September 13, 1760

1760 September 13 (Saturday).  Find in the News Paper of the 11th the Death of Honorable Judge Sewall after about 10 Days Confinement in the 57th Year of his Age.[1]  He was the very Glory of this Province; and I don’t know but that Universally esteemed so.  I had the Happiness of Acquaintance with him from early Youth.  We were not only Classmates at College but school-mates.  And he did me the Honor to invite me with a Singular endearingness to his House: telling me, I knew he took a particular Pleasure in my coming to See him.  It is a most heavy Loss!  The Lord sanctifie it to the Land — to the Surviving Judges, to the rest of our Classmates; and in a peculiar Manner to unworthy Me!  O might I Suitably reallize my own Decease!  Isa. 3.1.2.3.  “For behold the Lord.  The Lord of Hosts doth take away from Jerusalem and from Judah –the Judge — the Prudent — the Honorable Man — the Counsellor — and the Eloquent Oratour.”  Visited Neighbour Williams and desiring I might be alone with him, all left us — and I dealt in some plainness with him as to what I conceived to be his particular sins:  but he entertains a great deal of Hope concerning his spiritual Welfare.  P.M. Mr. Fessenden here.  I advise him before he preaches any more, to be examined; but to be sure to join with some Church and go to the Communion.
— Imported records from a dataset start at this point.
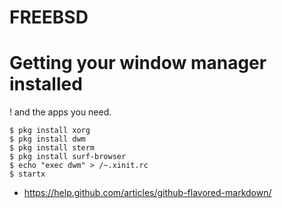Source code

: # FREEBSD


# Getting your window manager installed
! and the apps you need.

```
$ pkg install xorg
$ pkg install dwm
$ pkg install sterm
$ pkg install surf-browser
$ echo "exec dwm" > /~.xinit.rc
$ startx
```


* https://help.github.com/articles/github-flavored-markdown/
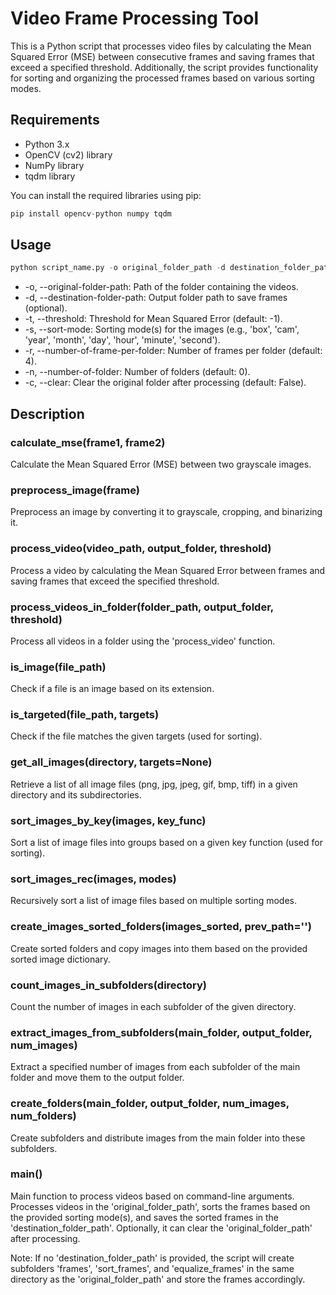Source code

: # Video Frame Processing Tool

This is a Python script that processes video files by calculating the Mean Squared Error (MSE) between consecutive frames and saving frames that exceed a specified threshold. Additionally, the script provides functionality for sorting and organizing the processed frames based on various sorting modes.

## Requirements

- Python 3.x
- OpenCV (cv2) library
- NumPy library
- tqdm library

You can install the required libraries using pip:
```python
pip install opencv-python numpy tqdm
```

## Usage

```python
python script_name.py -o original_folder_path -d destination_folder_path -t threshold -s sort_mode -r number_of_frame_per_folder -n number_of_folder -c
```

- -o, --original-folder-path: Path of the folder containing the videos.
- -d, --destination-folder-path: Output folder path to save frames (optional).
- -t, --threshold: Threshold for Mean Squared Error (default: -1).
- -s, --sort-mode: Sorting mode(s) for the images (e.g., 'box', 'cam', 'year', 'month', 'day', 'hour', 'minute', 'second').
- -r, --number-of-frame-per-folder: Number of frames per folder (default: 4).
- -n, --number-of-folder: Number of folders (default: 0).
- -c, --clear: Clear the original folder after processing (default: False).

## Description

### calculate_mse(frame1, frame2)
Calculate the Mean Squared Error (MSE) between two grayscale images.

### preprocess_image(frame)
Preprocess an image by converting it to grayscale, cropping, and binarizing it.

### process_video(video_path, output_folder, threshold)
Process a video by calculating the Mean Squared Error between frames and saving frames that exceed the specified threshold.

### process_videos_in_folder(folder_path, output_folder, threshold)
Process all videos in a folder using the 'process_video' function.

### is_image(file_path)
Check if a file is an image based on its extension.

### is_targeted(file_path, targets)
Check if the file matches the given targets (used for sorting).

### get_all_images(directory, targets=None)
Retrieve a list of all image files (png, jpg, jpeg, gif, bmp, tiff) in a given directory and its subdirectories.

### sort_images_by_key(images, key_func)
Sort a list of image files into groups based on a given key function (used for sorting).

### sort_images_rec(images, modes)
Recursively sort a list of image files based on multiple sorting modes.

### create_images_sorted_folders(images_sorted, prev_path='')
Create sorted folders and copy images into them based on the provided sorted image dictionary.

### count_images_in_subfolders(directory)
Count the number of images in each subfolder of the given directory.

### extract_images_from_subfolders(main_folder, output_folder, num_images)
Extract a specified number of images from each subfolder of the main folder and move them to the output folder.

### create_folders(main_folder, output_folder, num_images, num_folders)
Create subfolders and distribute images from the main folder into these subfolders.

### main()
Main function to process videos based on command-line arguments. Processes videos in the 'original_folder_path', sorts the frames based on the provided sorting mode(s), and saves the sorted frames in the 'destination_folder_path'. Optionally, it can clear the 'original_folder_path' after processing.

Note: If no 'destination_folder_path' is provided, the script will create subfolders 'frames', 'sort_frames', and 'equalize_frames' in the same directory as the 'original_folder_path' and store the frames accordingly.
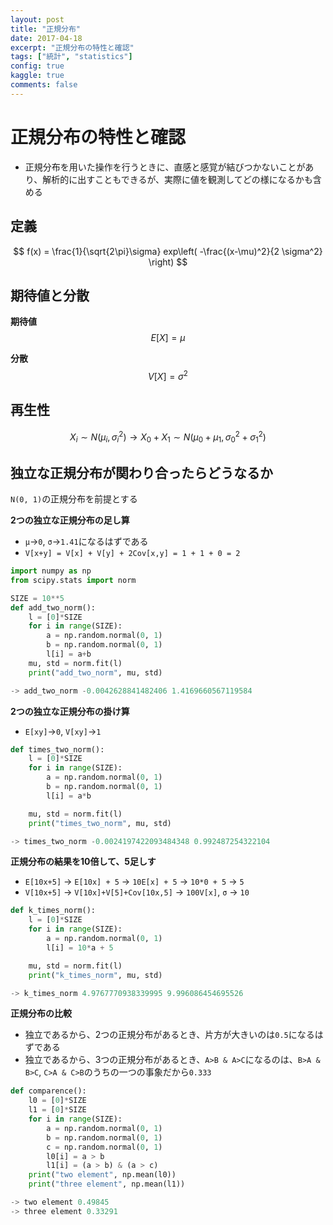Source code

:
 ```yaml
---
layout: post
title: "正規分布"
date: 2017-04-18
excerpt: "正規分布の特性と確認"
tags: ["統計", "statistics"]
config: true
kaggle: true
comments: false
---
```


# 正規分布の特性と確認
 - 正規分布を用いた操作を行うときに、直感と感覚が結びつかないことがあり、解析的に出すこともできるが、実際に値を観測してどの様になるかも含める

## 定義

$$
f(x) = \frac{1}{\sqrt{2\pi}\sigma} exp\left( -\frac{(x-\mu)^2}{2 \sigma^2} \right)
$$

## 期待値と分散

**期待値**  
$$
E[X] = \mu
$$

**分散**  
$$
V[X] = \sigma^2
$$

## 再生性

$$
X_i \sim N(\mu_i, \sigma_i^2) \rightarrow X_0 + X_1 \sim N(\mu_0 + \mu_1, \sigma_0^2+\sigma_1^2)
$$

## 独立な正規分布が関わり合ったらどうなるか
`N(0, 1)`の正規分布を前提とする  

**2つの独立な正規分布の足し算**   
 - `μ`->`0`, `σ`->`1.41`になるはずである
 - `V[x+y] = V[x] + V[y] + 2Cov[x,y] = 1 + 1 + 0 = 2`

```python
import numpy as np
from scipy.stats import norm

SIZE = 10**5
def add_two_norm():
    l = [0]*SIZE
    for i in range(SIZE):
        a = np.random.normal(0, 1)
        b = np.random.normal(0, 1)
        l[i] = a+b
    mu, std = norm.fit(l)
    print("add_two_norm", mu, std)

-> add_two_norm -0.0042628841482406 1.4169660567119584
```

**2つの独立な正規分布の掛け算**
 - `E[xy]`->`0`, `V[xy]`->`1`

```python
def times_two_norm():
    l = [0]*SIZE
    for i in range(SIZE):
        a = np.random.normal(0, 1)
        b = np.random.normal(0, 1)
        l[i] = a*b

    mu, std = norm.fit(l)
    print("times_two_norm", mu, std)

-> times_two_norm -0.0024197422093484348 0.992487254322104
```

**正規分布の結果を10倍して、5足しす**  
 - `E[10x+5]` -> `E[10x] + 5` -> `10E[x] + 5` -> `10*0 + 5` -> `5`
 - `V[10x+5]` -> `V[10x]+V[5]+Cov[10x,5]` -> `100V[x]`, `σ` -> `10`

```python
def k_times_norm():
    l = [0]*SIZE
    for i in range(SIZE):
        a = np.random.normal(0, 1)
        l[i] = 10*a + 5

    mu, std = norm.fit(l)
    print("k_times_norm", mu, std)

-> k_times_norm 4.9767770938339995 9.996086454695526
```

**正規分布の比較** 
 - 独立であるから、2つの正規分布があるとき、片方が大きいのは`0.5`になるはずである
 - 独立であるから、3つの正規分布があるとき、`A>B & A>C`になるのは、`B>A & B>C`, `C>A & C>B`のうちの一つの事象だから`0.333`
 
```python
def comparence():
    l0 = [0]*SIZE
    l1 = [0]*SIZE
    for i in range(SIZE):
        a = np.random.normal(0, 1)
        b = np.random.normal(0, 1)
        c = np.random.normal(0, 1)
        l0[i] = a > b
        l1[i] = (a > b) & (a > c)
    print("two element", np.mean(l0))
    print("three element", np.mean(l1))

-> two element 0.49845
-> three element 0.33291
```
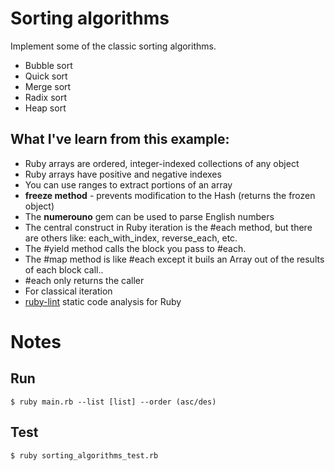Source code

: # Sorting algorithms
Implement some of the classic sorting algorithms.

- Bubble sort
- Quick sort
- Merge sort
- Radix sort
- Heap sort

## What I've learn from this example:
- Ruby arrays are ordered, integer-indexed collections of any object
- Ruby arrays have positive and negative indexes
- You can use ranges to extract portions of an array
- **freeze method** - prevents modification to the Hash (returns the frozen object)
- The **numerouno** gem can be used to parse English numbers
- The central construct in Ruby iteration is the #each method, but there are others
like: each_with_index, reverse_each, etc.
- The #yield method calls the block you pass to #each.
- The #map method is like #each except it buils an Array out of the results of each block call..
- #each only returns the caller
- For classical iteration
- [ruby-lint](https://github.com/YorickPeterse/ruby-lint) static code analysis for Ruby

# Notes

## Run

```shell
$ ruby main.rb --list [list] --order (asc/des)
```

## Test

```shell
$ ruby sorting_algorithms_test.rb
```

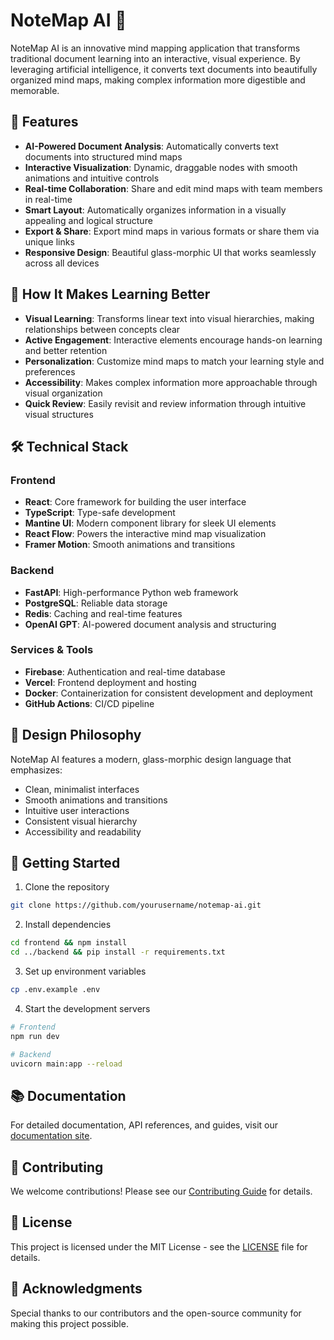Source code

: # NoteMap AI 🧠

NoteMap AI is an innovative mind mapping application that transforms traditional document learning into an interactive, visual experience. By leveraging artificial intelligence, it converts text documents into beautifully organized mind maps, making complex information more digestible and memorable.

## 🌟 Features

- **AI-Powered Document Analysis**: Automatically converts text documents into structured mind maps
- **Interactive Visualization**: Dynamic, draggable nodes with smooth animations and intuitive controls
- **Real-time Collaboration**: Share and edit mind maps with team members in real-time
- **Smart Layout**: Automatically organizes information in a visually appealing and logical structure
- **Export & Share**: Export mind maps in various formats or share them via unique links
- **Responsive Design**: Beautiful glass-morphic UI that works seamlessly across all devices

## 🚀 How It Makes Learning Better

- **Visual Learning**: Transforms linear text into visual hierarchies, making relationships between concepts clear
- **Active Engagement**: Interactive elements encourage hands-on learning and better retention
- **Personalization**: Customize mind maps to match your learning style and preferences
- **Accessibility**: Makes complex information more approachable through visual organization
- **Quick Review**: Easily revisit and review information through intuitive visual structures

## 🛠️ Technical Stack

### Frontend
- **React**: Core framework for building the user interface
- **TypeScript**: Type-safe development
- **Mantine UI**: Modern component library for sleek UI elements
- **React Flow**: Powers the interactive mind map visualization
- **Framer Motion**: Smooth animations and transitions

### Backend
- **FastAPI**: High-performance Python web framework
- **PostgreSQL**: Reliable data storage
- **Redis**: Caching and real-time features
- **OpenAI GPT**: AI-powered document analysis and structuring

### Services & Tools
- **Firebase**: Authentication and real-time database
- **Vercel**: Frontend deployment and hosting
- **Docker**: Containerization for consistent development and deployment
- **GitHub Actions**: CI/CD pipeline

## 🎨 Design Philosophy

NoteMap AI features a modern, glass-morphic design language that emphasizes:
- Clean, minimalist interfaces
- Smooth animations and transitions
- Intuitive user interactions
- Consistent visual hierarchy
- Accessibility and readability

## 🔧 Getting Started

1. Clone the repository
```bash
git clone https://github.com/yourusername/notemap-ai.git
```

2. Install dependencies
```bash
cd frontend && npm install
cd ../backend && pip install -r requirements.txt
```

3. Set up environment variables
```bash
cp .env.example .env
```

4. Start the development servers
```bash
# Frontend
npm run dev

# Backend
uvicorn main:app --reload
```

## 📚 Documentation

For detailed documentation, API references, and guides, visit our [documentation site](https://docs.notemap.ai).

## 🤝 Contributing

We welcome contributions! Please see our [Contributing Guide](CONTRIBUTING.md) for details.

## 📄 License

This project is licensed under the MIT License - see the [LICENSE](LICENSE) file for details.

## 🙏 Acknowledgments

Special thanks to our contributors and the open-source community for making this project possible. 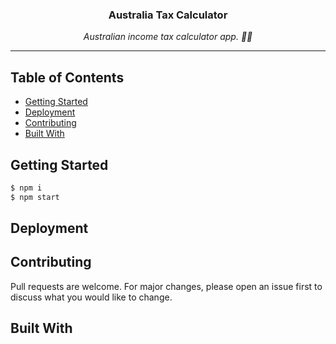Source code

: <div align="center">
  <p>
    <h3> Australia Tax Calculator </h2>
  </p>
  <p>
    <i>Australian income tax calculator app. 🧾💵</i>
  </p>
</div>

---

## Table of Contents

- [Getting Started](##Getting%20Started)
- [Deployment](##Deployment)
- [Contributing](##Contributing)
- [Built With](##Built%20With)

## Getting Started

```javascript
$ npm i
$ npm start
```

## Deployment

## Contributing

Pull requests are welcome. For major changes, please open an issue first to discuss what you would like to change.

## Built With

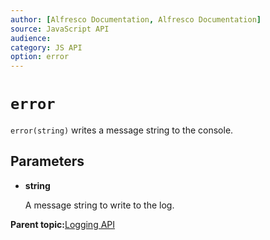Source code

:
```yaml
---
author: [Alfresco Documentation, Alfresco Documentation]
source: JavaScript API
audience: 
category: JS API
option: error
---
```


# `error`

`error(string)` writes a message string to the console.

## Parameters

-   **string**

    A message string to write to the log.


**Parent topic:**[Logging API](../references/API-JS-Logging.md)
[1]Stephen Sewall (1702-1760), Harvard 1721, youngest of seventeen children of Major Stephen and Margaret (Mitchel) Sewall and a nephew of Samuel Sewall.  After graduation he kept school in Marblehead, served as college librarian and then as tutor for the classes of 1731, 1735, and 1739, turned down a call from the church in Marlborough, and then studied law.  In 1739, he was given a place on the bench of the superior court (or as it is now called, the supreme judicial court), even though he had never appeared on either side of the bar.  After the death of Chief Justice Dudley (Harvard 1690), he was elevated to his place.  According to Parkman, Sewall attended the Latin School in the North End, although he does not appear in the Latin School catalog.